■ BRIEF:
Reproduce exactly, from the data that follows, the line with "content) and the", the line with "and attacker-controlled inputs", and every line that lies between them.

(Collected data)
::::::::
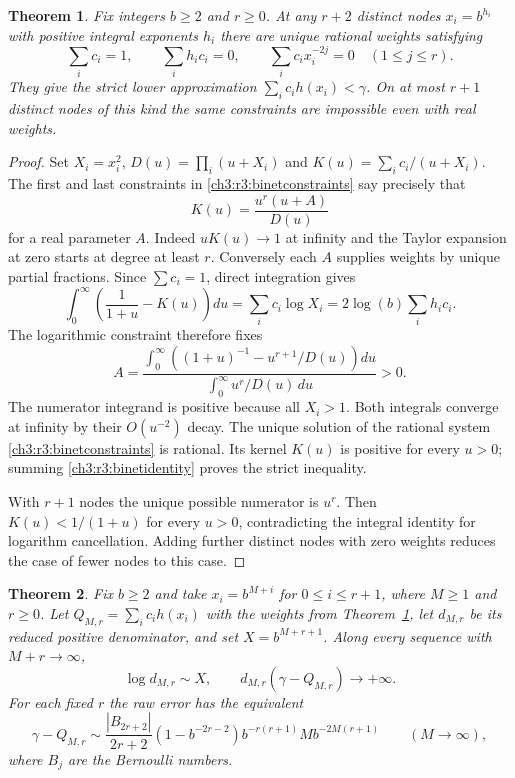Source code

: \documentclass[11pt,a4paper,oneside,openany]{report}
\newtheorem{theorem}{Theorem}[section]
\theoremstyle{remark}\newtheorem{remark}[theorem]{Remark}
\numberwithin{equation}{section}
\begin{document}
\begin{theorem}\label{ch3:r3:binetminimum}
Fix integers $b\ge2$ and $r\ge0$. At any $r+2$ distinct nodes
$x_i=b^{h_i}$ with positive integral exponents $h_i$ there are unique
rational weights satisfying
\begin{equation}\label{ch3:r3:binetconstraints}
 \sum_i c_i=1,\qquad \sum_i h_ic_i=0,\qquad
 \sum_i c_ix_i^{-2j}=0\quad(1\le j\le r).
\end{equation}
They give the strict lower approximation
$\sum_i c_i h(x_i)<\gamma$. On at most $r+1$ distinct nodes of this
kind the same constraints are impossible even with real weights.
\end{theorem}

\begin{proof}
Set $X_i=x_i^2$, $D(u)=\prod_i(u+X_i)$ and
$K(u)=\sum_i c_i/(u+X_i)$. The first and last constraints in
\eqref{ch3:r3:binetconstraints} say precisely that
\[
 K(u)=\frac{u^r(u+A)}{D(u)}
\]
for a real parameter $A$. Indeed $uK(u)\to1$ at infinity and
the Taylor expansion at zero starts at degree at least $r$.
Conversely each $A$ supplies weights by unique partial fractions.
Since $\sum c_i=1$, direct integration gives
\[
 \int_0^\infty\left(\frac1{1+u}-K(u)\right)du
 =\sum_i c_i\log X_i=2\log(b)\sum_i h_i c_i.
\]
The logarithmic constraint therefore fixes
\[
 A=\frac{\displaystyle\int_0^\infty
    \left((1+u)^{-1}-u^{r+1}/D(u)\right)du}
   {\displaystyle\int_0^\infty u^r/D(u)\,du}>0 .
\]
The numerator integrand is positive because all $X_i>1$.
Both integrals converge at infinity by their $O(u^{-2})$ decay.
The unique solution of the rational system
\eqref{ch3:r3:binetconstraints} is rational. Its kernel $K(u)$ is
positive for every $u>0$; summing \eqref{ch3:r3:binetidentity} proves
the strict inequality.

With $r+1$ nodes the unique possible numerator is $u^r$.
Then $K(u)<1/(1+u)$ for every $u>0$, contradicting the integral
identity for logarithm cancellation. Adding further distinct nodes
with zero weights reduces the case of fewer nodes to this case.
\end{proof}

\begin{theorem}\label{ch3:r3:binetmoving}
Fix $b\ge2$ and take $x_i=b^{M+i}$ for $0\le i\le r+1$,
where $M\ge1$ and $r\ge0$. Let $Q_{M,r}=\sum_i c_i h(x_i)$ with
the weights from Theorem~\ref{ch3:r3:binetminimum}, let $d_{M,r}$ be
its reduced positive denominator, and set $X=b^{M+r+1}$.
Along every sequence with $M+r\to\infty$,
\[
 \log d_{M,r}\sim X,
 \qquad d_{M,r}(\gamma-Q_{M,r})\longrightarrow+\infty.
\]
For each fixed $r$ the raw error has the equivalent
\[
 \gamma-Q_{M,r}\sim
 \frac{|B_{2r+2}|}{2r+2}
 (1-b^{-2r-2})b^{-r(r+1)}M b^{-2M(r+1)}
 \qquad(M\to\infty),
\]
where $B_j$ are the Bernoulli numbers.
\end{theorem}
\end{document}
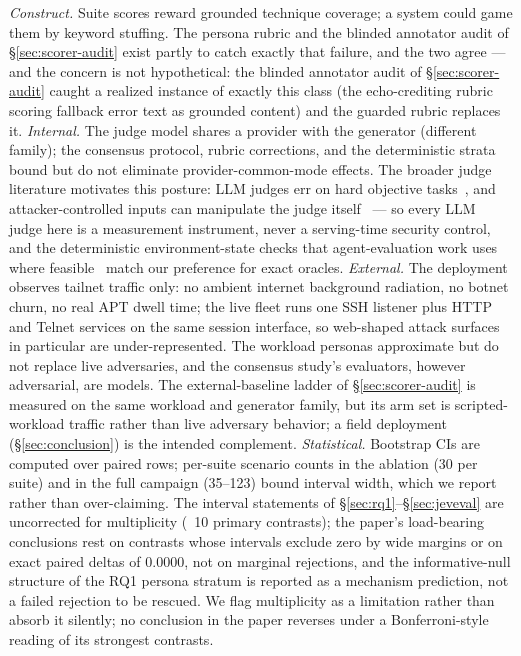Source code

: \emph{Construct.} Suite scores reward grounded technique coverage; a
system could game them by keyword stuffing. The persona rubric and the
blinded annotator audit of \S\ref{sec:scorer-audit} exist partly to
catch exactly that failure, and the two agree --- and the concern is not hypothetical: the blinded annotator audit
of \S\ref{sec:scorer-audit} caught a realized instance of exactly this
class (the echo-crediting rubric scoring fallback error text as grounded
content) and the guarded rubric replaces it. \emph{Internal.} The judge model shares a provider with
the generator (different family); the consensus protocol, rubric
corrections, and the deterministic strata bound but do not eliminate
provider-common-mode effects. The broader judge literature motivates
this posture: LLM judges err on hard objective tasks~\cite{tan2025judgebench},
and attacker-controlled inputs can manipulate the judge
itself~\cite{shi2024judgedeceiver} --- so every LLM judge here is a
measurement instrument, never a serving-time security control, and the
deterministic environment-state checks that agent-evaluation work uses
where feasible~\cite{debenedetti2024agentdojo} match our preference for
exact oracles. \emph{External.} The deployment observes tailnet traffic only: no ambient internet background
radiation, no botnet churn, no real APT dwell time; the live fleet runs
one SSH listener plus HTTP and Telnet services on the same session
interface, so web-shaped attack surfaces in particular are
under-represented. The workload personas approximate
but do not replace live adversaries, and the consensus study's
evaluators, however adversarial, are models. The external-baseline
ladder of \S\ref{sec:scorer-audit} is measured on the same workload and
generator family, but its arm set is scripted-workload traffic rather
than live adversary behavior; a field deployment (\S\ref{sec:conclusion})
is the intended complement. \emph{Statistical.}
Bootstrap CIs are computed over paired rows; per-suite scenario counts
in the ablation (30 per suite) and in the full campaign (35--123) bound
interval width, which we report rather than
over-claiming. The interval statements of \S\ref{sec:rq1}--\S\ref{sec:jeveval}
are uncorrected for multiplicity (~10 primary contrasts); the paper's
load-bearing conclusions rest on contrasts whose intervals exclude zero
by wide margins or on exact paired deltas of $0.0000$, not on
marginal rejections, and the informative-null structure of the RQ1
persona stratum is reported as a mechanism prediction, not a failed
rejection to be rescued. We flag multiplicity as a limitation rather
than absorb it silently; no conclusion in the paper reverses under a
Bonferroni-style reading of its strongest contrasts.
\fi
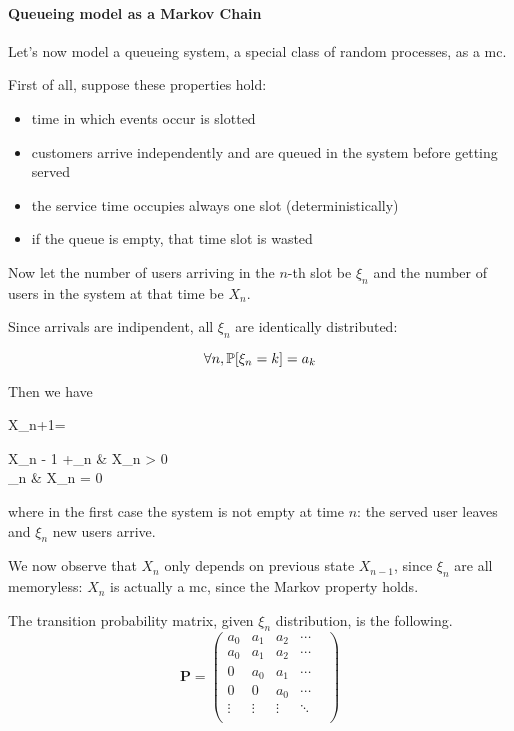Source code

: \paragraph{Queueing model as a Markov Chain}
Let's now model a queueing system, a special class of random processes, as a \gls{mc}.

First of all, suppose these properties hold:
\begin{itemize}
	\item time in which events occur is slotted
	\item customers arrive independently and are queued in the system before getting served
	\item the service time occupies always one slot (deterministically)
	\item if the queue is empty, that time slot is wasted
\end{itemize}

Now let the number of users arriving in the $n$-th slot be $\xi_n$ and the number of users in the system at that time be $X_n$.

Since arrivals are indipendent, all $\xi_n$ are identically distributed:

\begin{equation}
	\forall n, \mathbb{P}[\xi_n = k] = a_k
\end{equation}

Then we have
\begin{esp}
	X_{n+1}= \begin{cases}
		X_n - 1 +\xi_n &   X_n > 0 \\
		\xi_n &   X_n = 0
	\end{cases}
\end{esp}
where in the first case the system is not empty at time $n$: the served user leaves and $\xi_n$ new users arrive.

We now observe that $X_n$ only depends on previous state $X_{n-1}$, since $\xi_n$ are all memoryless: $X_n$ is actually a \gls{mc}, since the Markov property holds.

The transition probability matrix, given $\xi_n$ distribution, is the following.
\begin{equation} \bm P=\begin{pmatrix}
		a_{0} & a_{1} & a_2 & \cdots  \\
		a_{0} & a_{1} & a_2 & \cdots  \\
		0			& a_{0} & a_{1} & \cdots  \\
		0 		& 0			& a_{0} & \cdots  \\
		\vdots & \vdots & \vdots & \ddots &  \\
	\end{pmatrix}
\end{equation}

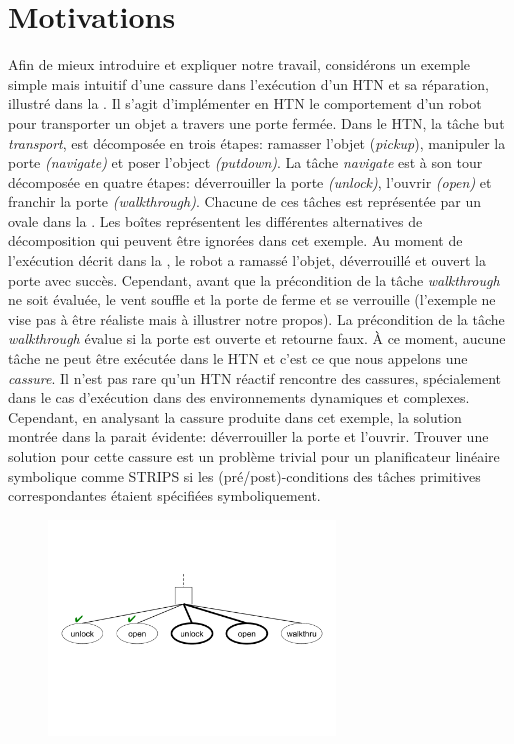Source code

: \documentclass[a4paper,twoside,french]{article}
\begin{document}
		\section{Motivations}
		\label{sec:motivation}
		Afin de mieux introduire et expliquer notre travail, considérons un exemple simple mais intuitif d'une cassure dans l'exécution d'un HTN et sa réparation, illustré dans la  . Il s'agit d'implémenter en HTN le comportement d'un robot pour transporter un objet a travers une porte fermée. Dans le HTN, la tâche but {\em transport}, est décomposée en trois étapes: ramasser l'objet ({\em pickup}), manipuler la porte {\em(navigate)} et poser l'object {\em(putdown)}. La tâche {\em navigate} est à son tour décomposée en quatre étapes: déverrouiller  la porte {\em(unlock)}, l'ouvrir {\em(open)} et franchir la porte {\em(walkthrough)}. Chacune de ces tâches est représentée par un ovale dans la . Les boîtes représentent les différentes alternatives de décomposition qui peuvent être ignorées dans cet exemple. Au moment de l'exécution décrit dans la , le robot a ramassé l'objet, déverrouillé et ouvert la porte avec succès. Cependant, avant que la précondition de la tâche {\em walkthrough} ne soit évaluée, le vent souffle et la porte de ferme et se verrouille (l'exemple ne vise pas à être réaliste mais à illustrer notre propos). La précondition de la tâche {\em walkthrough} évalue si la porte est ouverte et retourne faux. À ce moment, aucune tâche ne peut être exécutée dans le HTN et c'est ce que nous appelons une {\em cassure}. Il n'est pas rare qu'un HTN réactif rencontre des cassures, spécialement dans le cas d'exécution dans des environnements dynamiques et complexes. Cependant, en analysant la cassure produite dans cet exemple, la solution montrée dans la  parait évidente: déverrouiller la porte et l'ouvrir. Trouver une solution pour cette cassure est un problème trivial pour un planificateur linéaire symbolique comme STRIPS si les (pré/post)-conditions des tâches primitives correspondantes étaient spécifiées symboliquement.
					\begin{figure}[t]
						\centerline{\includegraphics[width=3in]{figs/recover}}
						\vskip 8pt
					\end{figure}
		
\end{document}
::::::::
■ THE ANSWER:
content) and the guarded rubric replaces it. \emph{Internal.} The judge model shares a provider with
the generator (different family); the consensus protocol, rubric
corrections, and the deterministic strata bound but do not eliminate
provider-common-mode effects. The broader judge literature motivates
this posture: LLM judges err on hard objective tasks~\cite{tan2025judgebench},
and attacker-controlled inputs can manipulate the judge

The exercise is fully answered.